▶ **What to produce**: Your answer should be one number, the count of lines in the records that carry the string "parr".

▶ **Supplied records**:

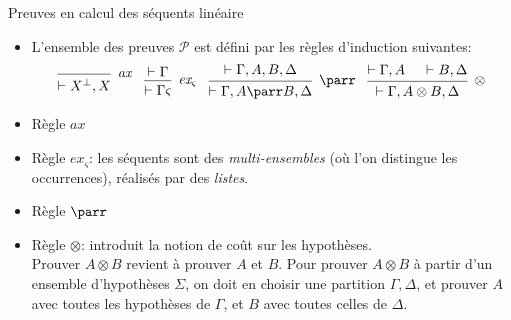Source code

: \documentclass{beamer}
\newcommand*{\orth}{^\perp}
\newcommand*{\tensor}{\otimes}
\newcommand*{\hypv}[1]{\hypo{\vdash #1}}
\newcommand*{\axv}[1]{\infer{0}[\ensuremath{\mathit{ax}}]{\vdash #1}}
\newcommand*{\tensorv}[1]{\infer{2}[\ensuremath{\tensor}]{\vdash #1}}
\newcommand*{\parrv}[1]{\infer{1}[\ensuremath{\parr}]{\vdash #1}}
\newcommand*{\permv}[2]{\infer{1}[\ensuremath{\textit{ex}_{#1}}]{\vdash #2}}
\newcommand*{\permapp}[2]{#2 #1}
\newcommand*{\someperm}{\varsigma}
\newcommand*{\sequent}{\Gamma}
\newcommand*{\sequentbis}{\Delta}
\newcommand*{\proofs}{\ensuremath{\mathcal{P}}}
\begin{document}
\begin{frame}{Preuves en calcul des séquents linéaire}
    \begin{itemize}
        \item L'ensemble des preuves \proofs{} est défini par les règles d'induction suivantes:
            \begin{equation*}
            \begin{prooftree}
              \axv{X\orth, X}
            \end{prooftree}
            \; \; \;
            \begin{prooftree}
              \hypv{\sequent}
              \permv{\someperm}{\permapp{\someperm}{\sequent}}
            \end{prooftree}
            \; \; \;
            \begin{prooftree}
              \hypv{\sequent, A, B, \sequentbis}
              \parrv{\sequent, A \parr B, \sequentbis}
            \end{prooftree}
            \; \; \;
            \begin{prooftree}
              \hypv{\sequent, A}
              \hypv{B, \sequentbis}
              \tensorv{\sequent, A \tensor B, \sequentbis}
            \end{prooftree}
            \end{equation*}
            \pause
        \item Règle $\mathit{ax}$
            \pause
        \item Règle $\textit{ex}_{\someperm}$: les séquents sont des \textit{multi-ensembles} (où l'on distingue les occurrences), réalisés par des \textit{listes}.
            \pause
        \item Règle $\parr$
            \pause
        \item Règle $\tensor$: introduit la notion de coût sur les hypothèses.\\
        Prouver $A \tensor B$ revient à prouver $A$ et $B$. Pour prouver $A \tensor B$ à partir d'un ensemble d'hypothèses $\Sigma$, on doit en choisir une partition $\sequent, \sequentbis$, et prouver $A$ avec toutes les hypothèses de $\sequent$, et $B$ avec toutes celles de $\sequentbis$.
    \end{itemize}
\end{frame}
\end{document}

▶ **Result of the exercise**: 3